Naive Bayes Classification: United States Congressional Record¶

The Naive Bayes classifier is a statsitcal programing tool with diverse uses in text analysis. It is famously used for determining if an email is "spam" or "ham"(the opposite of spam). It also has uses in sentiment analysis, for example, determining whether a movie review was good or bad, determining the authorship of an article, or categorizing documents into topics. Today we will be using a naive bayes classifier however, not to classify, but to analyze competing sides of political debates on the floor of the US Congress.

Import Necessary Tools¶

In [ ]:

%pylab inline 

from __future__ import division

from sklearn.feature_extraction.text import CountVectorizer
from sklearn.feature_extraction.text import TfidfVectorizer
from sklearn.naive_bayes import MultinomialNB
from sklearn.naive_bayes import GaussianNB
from sklearn.naive_bayes import BernoulliNB
from sklearn.cross_validation import cross_val_score
from sklearn.cross_validation import train_test_split

from speech import Speech

Query Database for Speeches¶

In [ ]:

phrase = "abortion" 
num_speeches = Speech.get(0, 0, phrase=phrase, congress="", start_date="1995-05-04", speaker_party="*")['count']
print "Downloading %i speeches" % num_speeches
speeches = Speech.get(start=0, rows=num_speeches, phrase=phrase, speaker_party="*")['speeches']
print len(speeches), "speeches downloaded"

Perpare the tools we will use to do our text analysis¶

In [ ]:

naive_bayes = MultinomialNB(alpha=1.0,fit_prior=True)
vectorizer = TfidfVectorizer(min_df=.1, max_df=.6, stop_words='english' )

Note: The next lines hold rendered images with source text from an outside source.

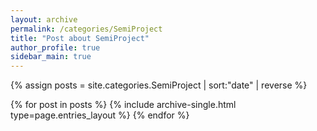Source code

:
 ```yaml
---
layout: archive
permalink: /categories/SemiProject
title: "Post about SemiProject"
author_profile: true
sidebar_main: true
---
```


{% assign posts = site.categories.SemiProject | sort:"date" | reverse %}

{% for post in posts %}
  {% include archive-single.html type=page.entries_layout %}
{% endfor %}
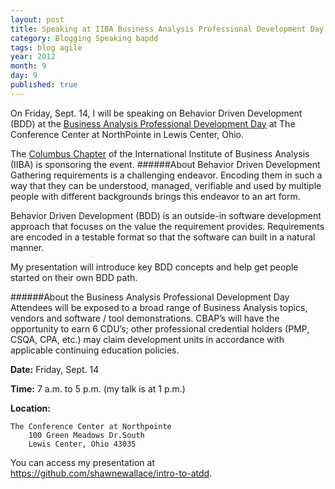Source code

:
 ```yaml
---
layout: post
title: Speaking at IIBA Business Analysis Professional Development Day
category: Blogging Speaking bapdd
tags: blog agile
year: 2012
month: 9
day: 9
published: true
---
```


On Friday, Sept. 14, I will be speaking on Behavior Driven Development (BDD) at the [Business Analysis Professional Development Day]("http://2012iibacolumbuspdd-eac2.eventbrite.com/") at The Conference Center at NorthPointe in Lewis Center, Ohio.

The [Columbus Chapter]("http://columbusoh.iiba.org/") of the International Institute of Business Analysis (IIBA) is sponsoring the event.
######About Behavior Driven Development
Gathering requirements is a challenging endeavor. Encoding them in such a way that they can be understood, managed, verifiable and used by multiple people with different backgrounds brings this endeavor to an art form.

Behavior Driven Development (BDD) is an outside-in software development approach that focuses on the value the requirement provides. Requirements are encoded in a testable format so that the software can built in a natural manner.

My presentation will introduce key BDD concepts and help get people started on their own BDD path.

######About the Business Analysis Professional Development Day
Attendees will be exposed to a broad range of Business Analysis topics, vendors and software / tool demonstrations. CBAP’s will have the opportunity to earn 6 CDU’s; other professional credential holders (PMP, CSQA, CPA, etc.) may claim development units in accordance with applicable continuing education policies.

**Date:** Friday, Sept. 14

**Time:** 7 a.m. to 5 p.m. (my talk is at 1 p.m.)

**Location:**
	
	The Conference Center at Northpointe
	 	100 Green Meadows Dr.South
	 	Lewis Center, Ohio 43035

You can access my presentation at <https://github.com/shawnewallace/intro-to-atdd>.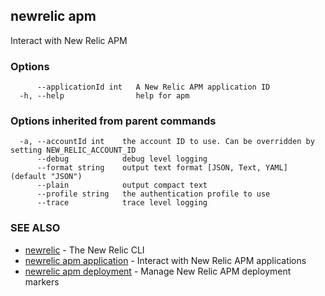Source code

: ## newrelic apm

Interact with New Relic APM

### Options

```
      --applicationId int   A New Relic APM application ID
  -h, --help                help for apm
```

### Options inherited from parent commands

```
  -a, --accountId int    the account ID to use. Can be overridden by setting NEW_RELIC_ACCOUNT_ID
      --debug            debug level logging
      --format string    output text format [JSON, Text, YAML] (default "JSON")
      --plain            output compact text
      --profile string   the authentication profile to use
      --trace            trace level logging
```

### SEE ALSO

* [newrelic](newrelic.md)	 - The New Relic CLI
* [newrelic apm application](newrelic_apm_application.md)	 - Interact with New Relic APM applications
* [newrelic apm deployment](newrelic_apm_deployment.md)	 - Manage New Relic APM deployment markers

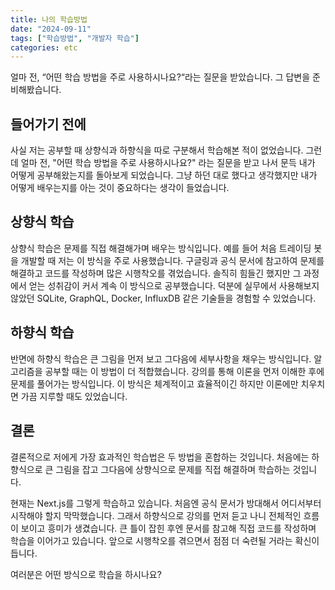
 ```yaml
---
title: 나의 학습방법
date: "2024-09-11"
tags: ["학습방법", "개발자 학습"]
categories: etc
---
```


얼마 전, “어떤 학습 방법을 주로 사용하시나요?“라는 질문을 받았습니다. 그 답변을 준비해봤습니다.
<!--more-->

## 들어가기 전에

사실 저는 공부할 때 상향식과 하향식을 따로 구분해서 학습해본 적이 없었습니다. 그런데 얼마 전, "어떤 학습 방법을 주로 사용하시나요?" 라는 질문을 받고 나서 문득 내가 어떻게 공부해왔는지를 돌아보게 되었습니다. 그냥 하던 대로 했다고 생각했지만 내가 어떻게 배우는지를 아는 것이 중요하다는 생각이 들었습니다.

## 상향식 학습

상향식 학습은 문제를 직접 해결해가며 배우는 방식입니다. 예를 들어 처음 트레이딩 봇을 개발할 때 저는 이 방식을 주로 사용했습니다. 구글링과 공식 문서에 참고하여 문제를 해결하고 코드를 작성하며 많은 시행착오를 겪었습니다. 솔직히 힘들긴 했지만 그 과정에서 얻는 성취감이 커서 계속 이 방식으로 공부했습니다. 덕분에 실무에서 사용해보지 않았던 SQLite, GraphQL, Docker, InfluxDB 같은 기술들을 경험할 수 있었습니다.

## 하향식 학습

반면에 하향식 학습은 큰 그림을 먼저 보고 그다음에 세부사항을 채우는 방식입니다. 알고리즘을 공부할 때는 이 방법이 더 적합했습니다. 강의를 통해 이론을 먼저 이해한 후에 문제를 풀어가는 방식입니다. 이 방식은 체계적이고 효율적이긴 하지만 이론에만 치우치면 가끔 지루할 때도 있었습니다.

## 결론

결론적으로 저에게 가장 효과적인 학습법은 두 방법을 혼합하는 것입니다. 처음에는 하향식으로 큰 그림을 잡고 그다음에 상향식으로 문제를 직접 해결하며 학습하는 것입니다.

현재는 Next.js를 그렇게 학습하고 있습니다. 처음엔 공식 문서가 방대해서 어디서부터 시작해야 할지 막막했습니다. 그래서 하향식으로 강의를 먼저 듣고 나니 전체적인 흐름이 보이고 흥미가 생겼습니다. 큰 틀이 잡힌 후엔 문서를 참고해 직접 코드를 작성하며 학습을 이어가고 있습니다. 앞으로 시행착오를 겪으면서 점점 더 숙련될 거라는 확신이 듭니다.

여러분은 어떤 방식으로 학습을 하시나요?
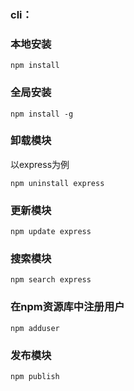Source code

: ### cli：


### 本地安装 
```
npm install 
```
### 全局安装

```
npm install -g
```
### 卸载模块
以express为例
```
npm uninstall express
```

### 更新模块
```
npm update express
```
### 搜索模块
```
npm search express
```

### 在npm资源库中注册用户
```
npm adduser
```
### 发布模块
```
npm publish
```
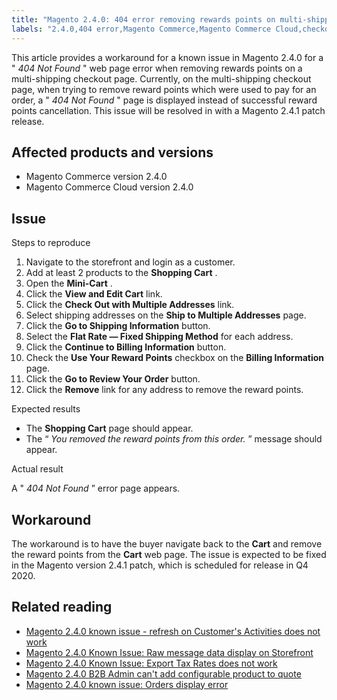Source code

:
 ```yaml
---
title: "Magento 2.4.0: 404 error removing rewards points on multi-shipping checkout"
labels: "2.4.0,404 error,Magento Commerce,Magento Commerce Cloud,checkout,known issues,multishipping,rewards points,shopping cart"
---
```


This article provides a workaround for a known issue in Magento 2.4.0 for a " *404 Not Found* " web page error when removing rewards points on a multi-shipping checkout page. Currently, on the multi-shipping checkout page, when trying to remove reward points which were used to pay for an order,  a " *404 Not Found* " page is displayed instead of successful reward points cancellation. This issue will be resolved in with a Magento 2.4.1 patch release.

## Affected products and versions

* Magento Commerce version 2.4.0
* Magento Commerce Cloud version 2.4.0

## Issue

 <span class="wysiwyg-underline">Steps to reproduce</span> 

1. Navigate to the storefront and login as a customer.
1. Add at least 2 products to the **Shopping Cart** .
1. Open the **Mini-Cart** .
1. Click the **View and Edit Cart** link.
1. Click the **Check Out with Multiple Addresses** link.
1. Select shipping addresses on the **Ship to Multiple Addresses** page.
1. Click the **Go to Shipping Information** button.
1. Select the **Flat Rate — Fixed Shipping Method** for each address.
1. Click the **Continue to Billing Information** button.
1. Check the **Use Your Reward Points** checkbox on the **Billing Information** page.
1. Click the **Go to Review Your Order** button.
1. Click the **Remove** link for any address to remove the reward points.

 <span class="wysiwyg-underline">Expected results</span> 

* The **Shopping Cart** page should appear.
* The “ *You removed the reward points from this order.* ” message should appear.

 <span class="wysiwyg-underline">Actual result</span> 

A " *404 Not Found* ” error page appears.

## Workaround

The workaround is to have the buyer navigate back to the **Cart** and remove the reward points from the **Cart** web page. The issue is expected to be fixed in the Magento version 2.4.1 patch, which is scheduled for release in Q4 2020.

## Related reading

* [Magento 2.4.0 known issue - refresh on Customer's Activities does not work](https://support.magento.com/hc/en-us/articles/360046091332)
* [Magento 2.4.0 Known Issue: Raw message data display on Storefront](https://support.magento.com/hc/en-us/articles/360045804332)
* [Magento 2.4.0 Known Issue: Export Tax Rates does not work](https://support.magento.com/hc/en-us/articles/360045850032)
* [Magento 2.4.0 B2B Admin can't add configurable product to quote](https://support.magento.com/hc/en-us/articles/360046801971)
* [Magento 2.4.0 known issue: Orders display error](https://support.magento.com/hc/en-us/articles/360046802271)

Perpare data for analysis¶

In [ ]:

data = [" ".join(speech['speaking']) for speech in speeches]
data = vectorizer.fit_transform(data)
target = [speech['speaker_party'] for speech in speeches]
target = [ 0 if x == "D" else 1 for x in target ]

What our data looks like¶

In [ ]:

data.shape

Building a Training and Testing set¶

In [ ]:

X_train, X_test , Y_train, Y_test = train_test_split(data, target, test_size=0.2)
print X_train.shape, X_test.shape, len(Y_train), len(Y_test)

Run the Classifier¶

In [ ]:

naive_bayes.fit(X_train, Y_train)

See if the classifier is any good¶

In [ ]:

naive_bayes.score(X_test, Y_test)

In [ ]:

cross_val_score(naive_bayes, data, target, scoring='accuracy', verbose=1, cv=5)

Observe words most indicative if a speech is DEM or REP speech¶

In [ ]:

terms = vectorizer.get_feature_names()
t1 = [(naive_bayes.feature_log_prob_[0][i] * (naive_bayes.class_count_[0] / naive_bayes.class_count_.sum())) for i in range(len(terms))]
t2 = [(naive_bayes.feature_log_prob_[1][i] * (naive_bayes.class_count_[1] / naive_bayes.class_count_.sum())) for i in range(len(terms))]

In [ ]:

[(terms[i],t1[i]) for i in np.array(t1).argsort()] # Top Terms for Republicans

In [ ]:

[(terms[i],t2[i]) for i in np.array(t2).argsort()] # Top Terms for Democrats

Brainstrom¶

What other contexts might you be able to apply this methodology to? How can a classifier be useful in your work? How about the particular way in which we were able to find the words most indicative of a certain class?